Geertje: Ik kan me eerlijk gezegd niet meer zoveel van het orgelconcours in 1988 herinneren. Wél weet ik nog dat ik
het behoorlijk spannend vond. Ik speelde ‘Thema met variaties’ van Hendrik Andriessen.
In 1989, 1990 en 1991 heb ik ook meegedaan aan het concours in Ferwerd. Die drie jaren werd ik steeds eerste in categorie C
(16 t/m 18 jaar). In 1989 speelde ik deel II en deel III uit de vierde orgelsonate van Alexander Guilmant; in 1990 de
‘Toccata voor orgel’ in a van Jan Nieland en in 1991 ‘Preludium, Fuga en Ciacona’ van Dieterich Buxtehude. Dat heb ik
in mijn plakboeken even opgezocht. En alle vier bekers heb ik nog steeds staan.
Froukje: Het is alweer erg lang geleden, maar ik weet nog dat ik het erg leuk vond om te doen. Ik ging al vaak mee met
Piet Wiersma naar zijn concerten en nu mocht je dan zélf het publiek een stuk laten horen. Super spannend allemaal.
Ik heb niet het idee dat er veel orgelconcoursen waren, dus ik heb alleen maar aan dat in Ferwerd meegedaan. Volgens mij heb
ik ook maar twee keer meegedaan waarvan eentje – in 1988 dus - gewonnen. De andere keer zal ik geen prijs gewonnen hebben,
want mijn registrant was ziek geworden weet ik nog. Mijn vader moest invallen, maar dat ging niet helemaal goed.

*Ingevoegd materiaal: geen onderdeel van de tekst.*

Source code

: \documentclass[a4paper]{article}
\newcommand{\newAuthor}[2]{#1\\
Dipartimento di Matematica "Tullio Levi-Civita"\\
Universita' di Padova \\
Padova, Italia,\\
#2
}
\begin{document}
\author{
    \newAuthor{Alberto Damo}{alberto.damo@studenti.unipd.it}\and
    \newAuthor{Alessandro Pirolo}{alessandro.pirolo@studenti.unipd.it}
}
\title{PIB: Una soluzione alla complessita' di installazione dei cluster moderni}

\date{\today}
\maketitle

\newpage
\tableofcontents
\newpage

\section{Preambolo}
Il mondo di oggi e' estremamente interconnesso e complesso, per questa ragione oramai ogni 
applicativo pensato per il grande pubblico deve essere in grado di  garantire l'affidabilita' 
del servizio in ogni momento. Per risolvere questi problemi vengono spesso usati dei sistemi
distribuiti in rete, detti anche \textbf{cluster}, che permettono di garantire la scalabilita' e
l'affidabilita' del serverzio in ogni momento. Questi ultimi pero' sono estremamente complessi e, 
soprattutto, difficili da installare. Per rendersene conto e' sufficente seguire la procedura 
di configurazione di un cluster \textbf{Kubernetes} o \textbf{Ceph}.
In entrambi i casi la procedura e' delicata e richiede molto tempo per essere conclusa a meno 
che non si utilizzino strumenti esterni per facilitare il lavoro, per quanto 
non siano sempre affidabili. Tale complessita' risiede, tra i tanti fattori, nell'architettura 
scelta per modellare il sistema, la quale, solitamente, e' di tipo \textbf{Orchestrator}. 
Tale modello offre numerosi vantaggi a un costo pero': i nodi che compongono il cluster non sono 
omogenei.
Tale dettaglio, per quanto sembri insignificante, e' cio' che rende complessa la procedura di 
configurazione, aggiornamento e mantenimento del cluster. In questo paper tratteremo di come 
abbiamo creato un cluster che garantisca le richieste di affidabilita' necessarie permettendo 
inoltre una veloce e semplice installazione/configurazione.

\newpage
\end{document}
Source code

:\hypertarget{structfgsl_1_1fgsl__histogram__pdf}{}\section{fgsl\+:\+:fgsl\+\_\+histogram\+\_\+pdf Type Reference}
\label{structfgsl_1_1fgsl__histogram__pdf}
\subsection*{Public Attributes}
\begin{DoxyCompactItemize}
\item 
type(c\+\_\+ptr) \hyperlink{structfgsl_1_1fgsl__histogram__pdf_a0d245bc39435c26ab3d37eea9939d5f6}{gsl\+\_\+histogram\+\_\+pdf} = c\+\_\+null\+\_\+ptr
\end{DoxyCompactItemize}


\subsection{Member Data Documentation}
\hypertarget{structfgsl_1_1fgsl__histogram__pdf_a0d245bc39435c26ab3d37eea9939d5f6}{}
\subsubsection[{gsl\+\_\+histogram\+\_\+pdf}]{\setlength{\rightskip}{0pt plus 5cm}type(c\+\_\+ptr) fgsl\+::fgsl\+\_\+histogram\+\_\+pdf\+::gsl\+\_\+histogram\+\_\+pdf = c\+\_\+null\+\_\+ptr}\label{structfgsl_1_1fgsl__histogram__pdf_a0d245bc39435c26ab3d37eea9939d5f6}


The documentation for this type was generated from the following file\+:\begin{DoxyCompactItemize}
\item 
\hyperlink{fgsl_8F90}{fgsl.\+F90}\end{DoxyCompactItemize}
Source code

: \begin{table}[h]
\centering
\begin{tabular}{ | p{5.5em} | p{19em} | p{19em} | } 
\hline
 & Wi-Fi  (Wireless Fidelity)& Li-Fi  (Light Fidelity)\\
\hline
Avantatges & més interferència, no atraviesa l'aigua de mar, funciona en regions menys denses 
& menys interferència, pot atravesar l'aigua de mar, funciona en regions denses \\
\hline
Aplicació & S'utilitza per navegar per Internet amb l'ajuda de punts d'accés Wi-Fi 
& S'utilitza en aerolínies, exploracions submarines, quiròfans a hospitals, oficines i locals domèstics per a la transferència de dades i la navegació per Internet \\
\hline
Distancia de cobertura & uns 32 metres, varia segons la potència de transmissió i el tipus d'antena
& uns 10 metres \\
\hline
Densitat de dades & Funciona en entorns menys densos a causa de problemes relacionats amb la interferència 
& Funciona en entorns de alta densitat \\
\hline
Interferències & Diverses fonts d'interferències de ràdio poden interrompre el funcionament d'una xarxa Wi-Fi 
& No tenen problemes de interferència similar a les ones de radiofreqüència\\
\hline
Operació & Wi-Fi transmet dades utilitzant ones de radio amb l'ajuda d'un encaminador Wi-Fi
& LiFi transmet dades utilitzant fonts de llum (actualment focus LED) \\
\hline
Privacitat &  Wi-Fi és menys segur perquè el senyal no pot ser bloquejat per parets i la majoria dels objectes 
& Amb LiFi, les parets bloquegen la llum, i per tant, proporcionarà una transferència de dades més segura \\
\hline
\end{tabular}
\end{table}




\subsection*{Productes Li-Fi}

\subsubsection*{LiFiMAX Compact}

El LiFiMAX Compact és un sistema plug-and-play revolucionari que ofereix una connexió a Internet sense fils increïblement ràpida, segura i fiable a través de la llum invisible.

Ben je ook kerkorganist geweest? Waar en hoelang?
Els: Na het concours in Ferwerd ben ik in Wirdum gevraagd één van de organisten te worden. En later werd ik ook één van
de organisten in de kerken van Jellum, Jorwert, Weidum en Beers. In het begin vond ik het maar saai. Ik moest er echt in groeien
en het begeleiden leren. Later vond ik het heerlijk om te doen.
Geertje: Vanaf mijn 15e tot mijn 18e ben ik kerkorganist geweest van de hervormde kerk in Terwispel-Tijnje en daarna nog 2
tot 3 jaar van de gereformeerde kerk in Oosterwolde. Via mijn orgelleraar Jan de Jong ben ik in contact gekomen met deze kerken.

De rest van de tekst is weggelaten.